Exercise inputs:
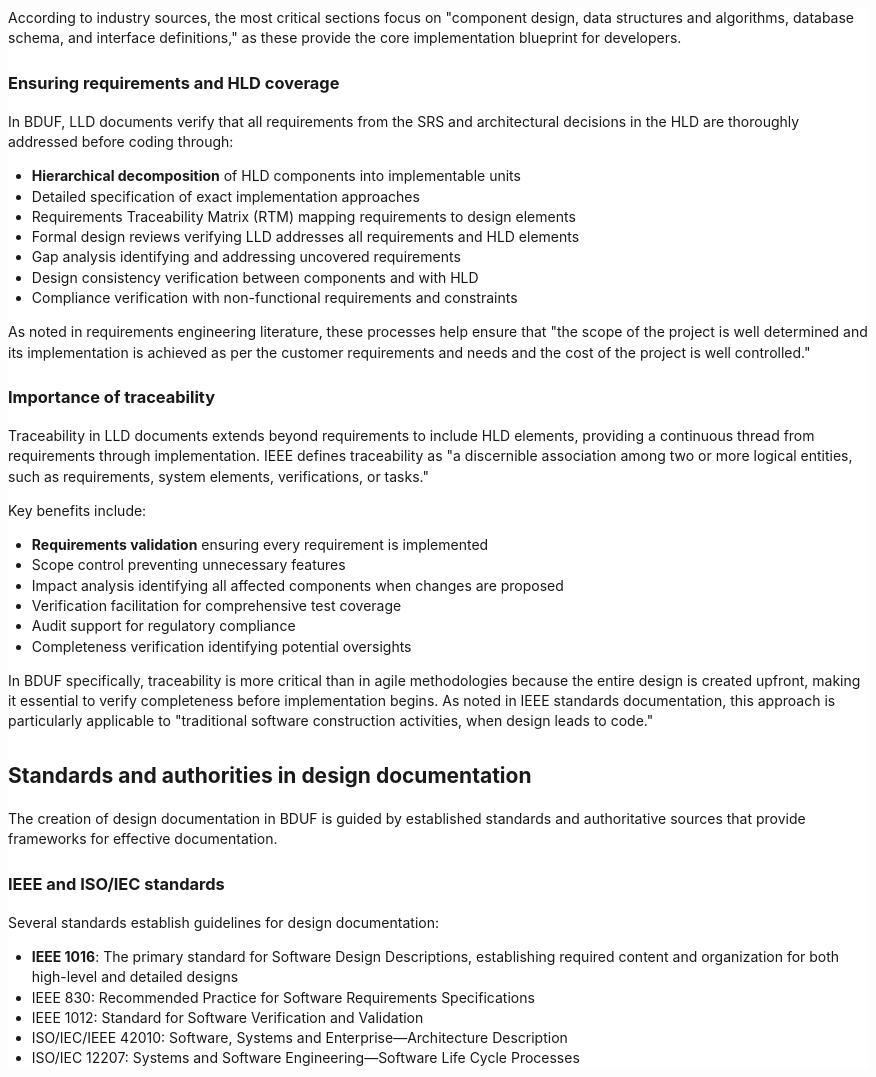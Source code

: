 According to industry sources, the most critical sections focus on "component design, data structures and algorithms, database schema, and interface definitions," as these provide the core implementation blueprint for developers.

### Ensuring requirements and HLD coverage

In BDUF, LLD documents verify that all requirements from the SRS and architectural decisions in the HLD are thoroughly addressed before coding through:

- **Hierarchical decomposition** of HLD components into implementable units
- Detailed specification of exact implementation approaches
- Requirements Traceability Matrix (RTM) mapping requirements to design elements
- Formal design reviews verifying LLD addresses all requirements and HLD elements
- Gap analysis identifying and addressing uncovered requirements
- Design consistency verification between components and with HLD
- Compliance verification with non-functional requirements and constraints

As noted in requirements engineering literature, these processes help ensure that "the scope of the project is well determined and its implementation is achieved as per the customer requirements and needs and the cost of the project is well controlled."

### Importance of traceability

Traceability in LLD documents extends beyond requirements to include HLD elements, providing a continuous thread from requirements through implementation. IEEE defines traceability as "a discernible association among two or more logical entities, such as requirements, system elements, verifications, or tasks."

Key benefits include:

- **Requirements validation** ensuring every requirement is implemented
- Scope control preventing unnecessary features
- Impact analysis identifying all affected components when changes are proposed
- Verification facilitation for comprehensive test coverage
- Audit support for regulatory compliance
- Completeness verification identifying potential oversights

In BDUF specifically, traceability is more critical than in agile methodologies because the entire design is created upfront, making it essential to verify completeness before implementation begins. As noted in IEEE standards documentation, this approach is particularly applicable to "traditional software construction activities, when design leads to code."

## Standards and authorities in design documentation

The creation of design documentation in BDUF is guided by established standards and authoritative sources that provide frameworks for effective documentation.

### IEEE and ISO/IEC standards

Several standards establish guidelines for design documentation:

- **IEEE 1016**: The primary standard for Software Design Descriptions, establishing required content and organization for both high-level and detailed designs
- IEEE 830: Recommended Practice for Software Requirements Specifications
- IEEE 1012: Standard for Software Verification and Validation
- ISO/IEC/IEEE 42010: Software, Systems and Enterprise—Architecture Description
- ISO/IEC 12207: Systems and Software Engineering—Software Life Cycle Processes
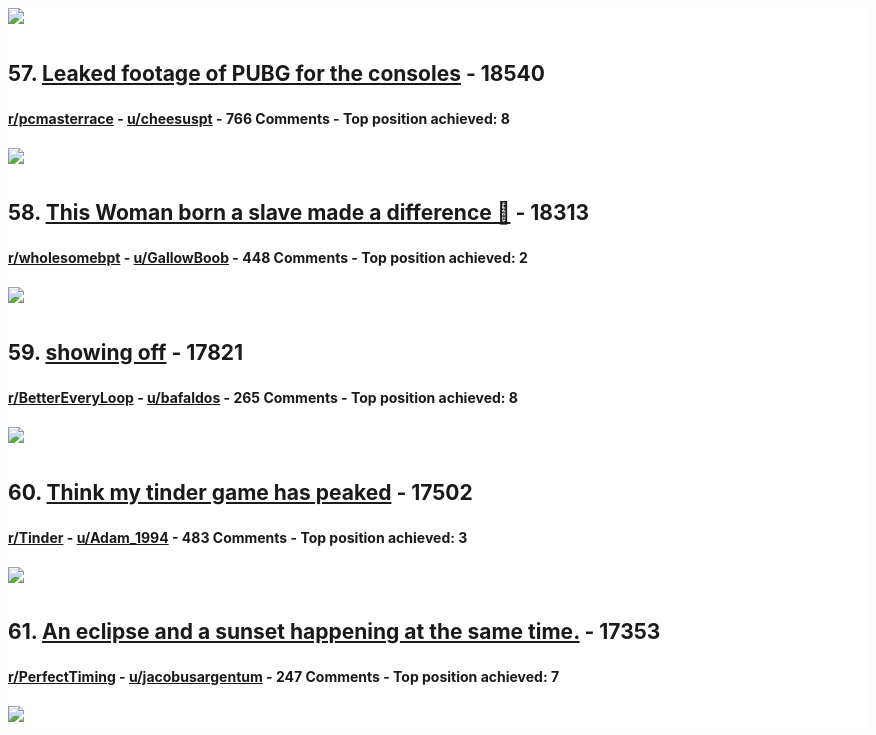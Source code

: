 <a href="https://imgur.com/G2oDDPW"><img src="https://b.thumbs.redditmedia.com/rPWtFc-7IL3zilrxO7P1dyP1P8w7rPRH2LOqDb58Vko.jpg"></img></a>

## 57. [Leaked footage of PUBG for the consoles](http://reddit.com/r/pcmasterrace/comments/6uvouk/leaked_footage_of_pubg_for_the_consoles/) - 18540
#### [r/pcmasterrace](http://reddit.com/r/pcmasterrace) - [u/cheesuspt](http://reddit.com/u/cheesuspt) - 766 Comments - Top position achieved: 8

<a href="https://imgur.com/r7Kw1vi"><img src="https://a.thumbs.redditmedia.com/9cz1QSEjfMAnPN6EVT_fdkGeW1OIf0EX0TTr8Vuc9-8.jpg"></img></a>

## 58. [This Woman born a slave made a difference 🙌](http://reddit.com/r/wholesomebpt/comments/6uv6ry/this_woman_born_a_slave_made_a_difference/) - 18313
#### [r/wholesomebpt](http://reddit.com/r/wholesomebpt) - [u/GallowBoob](http://reddit.com/u/GallowBoob) - 448 Comments - Top position achieved: 2

<a href="https://i.redd.it/1k70r7ailvgz.png"><img src="https://b.thumbs.redditmedia.com/ee3arKDUUC-30eo7vvELP10e7urvKhKY9ufa9sbz7XI.jpg"></img></a>

## 59. [showing off](http://reddit.com/r/BetterEveryLoop/comments/6uv94a/showing_off/) - 17821
#### [r/BetterEveryLoop](http://reddit.com/r/BetterEveryLoop) - [u/bafaldos](http://reddit.com/u/bafaldos) - 265 Comments - Top position achieved: 8

<a href="http://i.imgur.com/CjVHa1l.gifv"><img src="https://b.thumbs.redditmedia.com/Ps7NfhEaoR3tBlt2QpG9hVfWQtzOrS_HUmxKl2blXAI.jpg"></img></a>

## 60. [Think my tinder game has peaked](http://reddit.com/r/Tinder/comments/6uwp6n/think_my_tinder_game_has_peaked/) - 17502
#### [r/Tinder](http://reddit.com/r/Tinder) - [u/Adam_1994](http://reddit.com/u/Adam_1994) - 483 Comments - Top position achieved: 3

<a href="https://i.redd.it/xscbxx9n7xgz.png"><img src="https://b.thumbs.redditmedia.com/kcS5HvvEmnvdlbv4UMnwj7Egg6pE2AZolsl3f5ZAz6Y.jpg"></img></a>

## 61. [An eclipse and a sunset happening at the same time.](http://reddit.com/r/PerfectTiming/comments/6uy42q/an_eclipse_and_a_sunset_happening_at_the_same_time/) - 17353
#### [r/PerfectTiming](http://reddit.com/r/PerfectTiming) - [u/jacobusargentum](http://reddit.com/u/jacobusargentum) - 247 Comments - Top position achieved: 7

<a href="https://i.redd.it/wfh5uc2udygz.jpg"><img src="https://a.thumbs.redditmedia.com/DuW562eEsyt8q4Nc6Oc1HsJMLo4bEyZwJd4glDhwft0.jpg"></img></a>
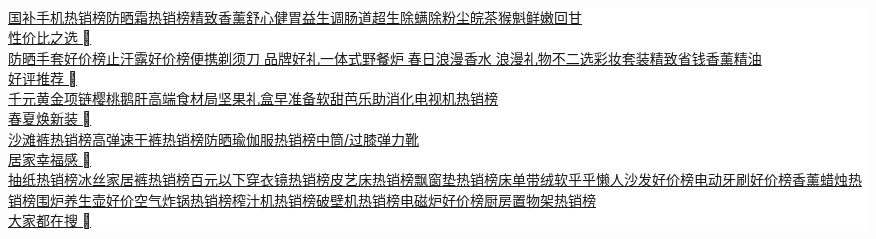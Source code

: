   [国补手机热销榜](https://huodong.taobao.com/wow/z/tbhome/tbpc-venue/rank?tagId=106092566&secondTab=18&spm=a21bo.29414687.1000.d1_link)[防晒霜热销榜](https://huodong.taobao.com/wow/z/tbhome/tbpc-venue/rank?tagId=102554721&secondTab=18&spm=a21bo.29414687.1000.d43_link)[精致香薰舒心](https://huodong.taobao.com/wow/z/tbhome/tbpc-venue/rank?tagId=97611803&secondTab=18&spm=a21bo.29414687.1002.d16_link)[健胃益生调肠道](https://huodong.taobao.com/wow/z/tbhome/tbpc-venue/rank?tagId=104783236&secondTab=23&spm=a21bo.29414687.1008.d10_link)[超生除螨除粉尘](https://huodong.taobao.com/wow/z/tbhome/tbpc-venue/rank?tagId=97590723&secondTab=18&spm=a21bo.29414687.1004.d5_link)[皖茶猴魁鲜嫩回甘](https://huodong.taobao.com/wow/z/tbhome/tbpc-venue/rank?tagId=104725917&secondTab=23&spm=a21bo.29414687.1011.d75_link)  
  [性价比之选
  ](https://huodong.taobao.com/wow/z/tbhome/tbpc-venue/ranklist)  
  [防晒手套好价榜](https://huodong.taobao.com/wow/z/tbhome/tbpc-venue/rank?tagId=98097154&secondTab=32&spm=a21bo.29414687.1000.d38_link)[止汗露好价榜](https://huodong.taobao.com/wow/z/tbhome/tbpc-venue/rank?tagId=98094779&secondTab=32&spm=a21bo.29414687.1000.d18_link)[便携剃须刀 品牌好礼](https://huodong.taobao.com/wow/z/tbhome/tbpc-venue/rank?tagId=98095403&secondTab=32&spm=a21bo.29414687.1000.d25_link)[一体式野餐炉 春日浪漫](https://huodong.taobao.com/wow/z/tbhome/tbpc-venue/rank?tagId=98096140&secondTab=32&spm=a21bo.29414687.1017.d1_link)[香水 浪漫礼物不二选](https://huodong.taobao.com/wow/z/tbhome/tbpc-venue/rank?tagId=98094739&secondTab=32&spm=a21bo.29414687.1001.d10_link)[彩妆套装精致省钱](https://huodong.taobao.com/wow/z/tbhome/tbpc-venue/rank?tagId=98096046&secondTab=32&spm=a21bo.29414687.1001.d29_link)[香薰精油](https://huodong.taobao.com/wow/z/tbhome/tbpc-venue/rank?tagId=98094809&secondTab=32&spm=a21bo.29414687.1002.d1_link)  
  [好评推荐
  ](https://huodong.taobao.com/wow/z/tbhome/tbpc-venue/ranklist)  
  [千元黄金项链](https://huodong.taobao.com/wow/z/tbhome/tbpc-venue/rank?tagId=97339207&secondTab=18&spm=a21bo.29414687.1021.d5_link)[樱桃鹅肝高端食材局](https://huodong.taobao.com/wow/z/tbhome/tbpc-venue/rank?tagId=95012072&secondTab=18&spm=a21bo.29414687.1011.d24_link)[坚果礼盒早准备](https://huodong.taobao.com/wow/z/tbhome/tbpc-venue/rank?tagId=94804983&secondTab=20&spm=a21bo.29414687.1011.d29_link)[软甜芭乐助消化](https://huodong.taobao.com/wow/z/tbhome/tbpc-venue/rank?tagId=98096465&secondTab=32&spm=a21bo.29414687.1011.d6_link)[电视机热销榜](https://huodong.taobao.com/wow/z/tbhome/tbpc-venue/rank?tagId=97340874&spm=a21bo.29414687.1004.d1_link)  
  [春夏焕新装
  ](https://huodong.taobao.com/wow/z/tbhome/tbpc-venue/ranklist)  
  [沙滩裤热销榜](https://huodong.taobao.com/wow/z/tbhome/tbpc-venue/rank?tagId=95421164&secondTab=18&spm=a21bo.29414687.1000.d6_link)[高弹速干裤热销榜](https://huodong.taobao.com/wow/z/tbhome/tbpc-venue/rank?tagId=97178904&secondTab=18&spm=a21bo.29414687.1000.d7_link)[防晒瑜伽服热销榜](https://huodong.taobao.com/wow/z/tbhome/tbpc-venue/rank?tagId=102629888&secondTab=18&spm=a21bo.29414687.1017.d23_link)[中筒/过膝弹力靴](https://huodong.taobao.com/wow/z/tbhome/tbpc-venue/rank?tagId=102629808&secondTab=18&spm=a21bo.29414687.1021.d12_link)  
  [居家幸福感
  ](https://huodong.taobao.com/wow/z/tbhome/tbpc-venue/ranklist)  
  [抽纸热销榜](https://huodong.taobao.com/wow/z/tbhome/tbpc-venue/rank?tagId=91490903&secondTab=18&spm=a21bo.29414687.1000.d11_link)[冰丝家居裤热销榜](https://huodong.taobao.com/wow/z/tbhome/tbpc-venue/rank?tagId=96092770&secondTab=18&spm=a21bo.29414687.1021.d60_link)[百元以下穿衣镜热销榜](https://huodong.taobao.com/wow/z/tbhome/tbpc-venue/rank?tagId=97348393&secondTab=18&spm=a21bo.29414687.1006.d7_link)[皮艺床热销榜](https://huodong.taobao.com/wow/z/tbhome/tbpc-venue/rank?tagId=95139811&spm=a21bo.29414687.1006.d3_link)[飘窗垫热销榜](https://huodong.taobao.com/wow/z/tbhome/tbpc-venue/rank?tagId=94789405&spm=a21bo.29414687.1006.d1_link)[床单带绒软乎乎](https://huodong.taobao.com/wow/z/tbhome/tbpc-venue/rank?tagId=95968725&spm=a21bo.29414687.1006.d2_link)[懒人沙发好价榜](https://huodong.taobao.com/wow/z/tbhome/tbpc-venue/rank?tagId=97347564&secondTab=18&spm=a21bo.29414687.1006.d38_link)[电动牙刷好价榜](https://huodong.taobao.com/wow/z/tbhome/tbpc-venue/rank?tagId=91491783&secondTab=18&spm=a21bo.29414687.1002.d7_link)[香薰蜡烛热销榜](https://huodong.taobao.com/wow/z/tbhome/tbpc-venue/rank?tagId=97345843&secondTab=18&spm=a21bo.29414687.1002.d3_link)[围炉养生壶好价](https://huodong.taobao.com/wow/z/tbhome/tbpc-venue/rank?tagId=97609951&secondTab=18&spm=a21bo.29414687.1004.d22_link)[空气炸锅热销榜](https://huodong.taobao.com/wow/z/tbhome/tbpc-venue/rank?tagId=94788319&secondTab=18&spm=a21bo.29414687.1000.d2_link)[榨汁机热销榜](https://huodong.taobao.com/wow/z/tbhome/tbpc-venue/rank?tagId=100403210&secondTab=18&spm=a21bo.29414687.1004.d1_link)[破壁机热销榜](https://huodong.taobao.com/wow/z/tbhome/tbpc-venue/rank?tagId=97348146&secondTab=18&spm=a21bo.29414687.1004.d25_link)[电磁炉好价榜](https://huodong.taobao.com/wow/z/tbhome/tbpc-venue/rank?tagId=97348123&secondTab=18&spm=a21bo.29414687.1004.d3_link)[厨房置物架热销榜](https://huodong.taobao.com/wow/z/tbhome/tbpc-venue/rank?tagId=95139684&secondTab=18&spm=a21bo.29414687.1006.d27_link)  
  [大家都在搜
  ](https://huodong.taobao.com/wow/a/act/tao/dailygroup/23509/24308/wupr?wh_pid=daily-553564&disableNav=YES&status_bar_transparent=true)  
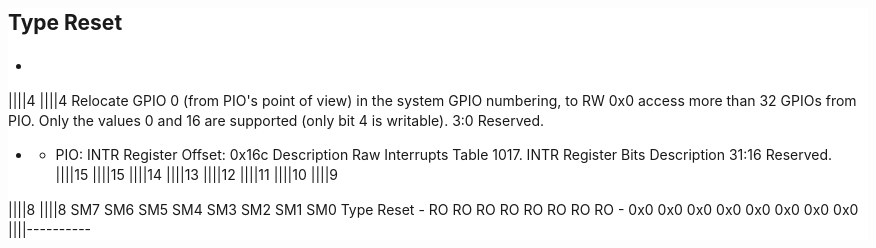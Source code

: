 Type
Reset
-
-
<codeblock>||||4
||||4
</codeblock>
</codeblock>
Relocate GPIO 0 (from PIO's point of view) in the system GPIO numbering, to RW
0x0 access more than 32 GPIOs from PIO.
Only the values 0 and 16 are supported (only bit 4 is writable).
3:0 Reserved.
- - PIO: INTR Register Offset:
0x16c Description Raw Interrupts Table 1017. INTR Register Bits Description 31:16 Reserved.
<codeblock>||||15
||||15
||||14
||||13
||||12
||||11
||||10
||||9
</codeblock>
</codeblock>
<codeblock>||||8
||||8
</codeblock>
</codeblock>
SM7
SM6
SM5
SM4
SM3
SM2
SM1
SM0
Type
Reset
-
RO
RO
RO
RO
RO
RO
RO
RO
-
0x0
0x0
0x0
0x0
0x0
0x0
0x0
0x0
||||----------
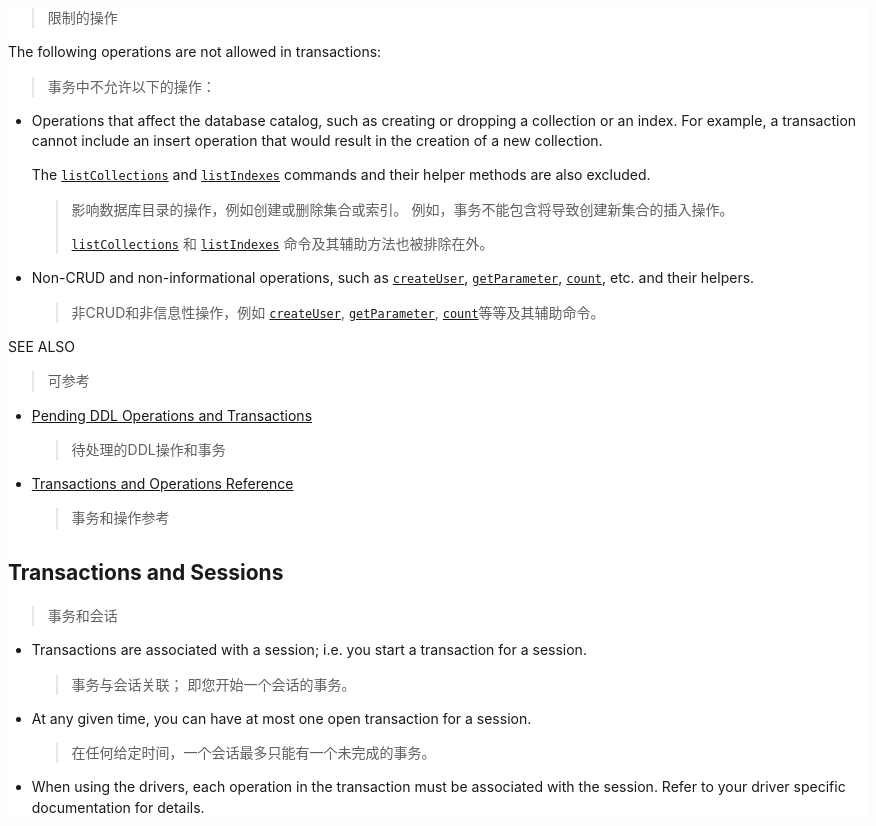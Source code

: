 > 限制的操作

The following operations are not allowed in transactions:

> 事务中不允许以下的操作：

- Operations that affect the database catalog, such as creating or dropping a collection or an index. For example, a transaction cannot include an insert operation that would result in the creation of a new collection.

  The [`listCollections`](https://docs.mongodb.com/manual/reference/command/listCollections/#dbcmd.listCollections) and [`listIndexes`](https://docs.mongodb.com/manual/reference/command/listIndexes/#dbcmd.listIndexes) commands and their helper methods are also excluded.

  > 影响数据库目录的操作，例如创建或删除集合或索引。 例如，事务不能包含将导致创建新集合的插入操作。
  >
  >  [`listCollections`](https://docs.mongodb.com/manual/reference/command/listCollections/#dbcmd.listCollections) 和 [`listIndexes`](https://docs.mongodb.com/manual/reference/command/listIndexes/#dbcmd.listIndexes) 命令及其辅助方法也被排除在外。

- Non-CRUD and non-informational operations, such as [`createUser`](https://docs.mongodb.com/manual/reference/command/createUser/#dbcmd.createUser), [`getParameter`](https://docs.mongodb.com/manual/reference/command/getParameter/#dbcmd.getParameter), [`count`](https://docs.mongodb.com/manual/reference/command/count/#dbcmd.count), etc. and their helpers.

  > 非CRUD和非信息性操作，例如 [`createUser`](https://docs.mongodb.com/manual/reference/command/createUser/#dbcmd.createUser), [`getParameter`](https://docs.mongodb.com/manual/reference/command/getParameter/#dbcmd.getParameter),  [`count`](https://docs.mongodb.com/manual/reference/command/count/#dbcmd.count)等等及其辅助命令。

SEE ALSO

> 可参考

- [Pending DDL Operations and Transactions](https://docs.mongodb.com/manual/core/transactions-production-consideration/#txn-prod-considerations-ddl)

  > 待处理的DDL操作和事务

- [Transactions and Operations Reference](https://docs.mongodb.com/manual/core/transactions-operations/)

  > 事务和操作参考

## Transactions and Sessions

> 事务和会话

- Transactions are associated with a session; i.e. you start a transaction for a session.

  > 事务与会话关联； 即您开始一个会话的事务。

- At any given time, you can have at most one open transaction for a session.

  > 在任何给定时间，一个会话最多只能有一个未完成的事务。

- When using the drivers, each operation in the transaction must be associated with the session. Refer to your driver specific documentation for details.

How to complete this task:
All lines in the listing above from the line containing "### Ensuring requirements and HLD coverage" to the line containing "- Scope control", inclusive, should be retyped exactly; no other lines should appear.

Solution:
### Ensuring requirements and HLD coverage

In BDUF, LLD documents verify that all requirements from the SRS and architectural decisions in the HLD are thoroughly addressed before coding through:

- **Hierarchical decomposition** of HLD components into implementable units
- Detailed specification of exact implementation approaches
- Requirements Traceability Matrix (RTM) mapping requirements to design elements
- Formal design reviews verifying LLD addresses all requirements and HLD elements
- Gap analysis identifying and addressing uncovered requirements
- Design consistency verification between components and with HLD
- Compliance verification with non-functional requirements and constraints

As noted in requirements engineering literature, these processes help ensure that "the scope of the project is well determined and its implementation is achieved as per the customer requirements and needs and the cost of the project is well controlled."

### Importance of traceability

Traceability in LLD documents extends beyond requirements to include HLD elements, providing a continuous thread from requirements through implementation. IEEE defines traceability as "a discernible association among two or more logical entities, such as requirements, system elements, verifications, or tasks."

Key benefits include:

- **Requirements validation** ensuring every requirement is implemented
- Scope control preventing unnecessary features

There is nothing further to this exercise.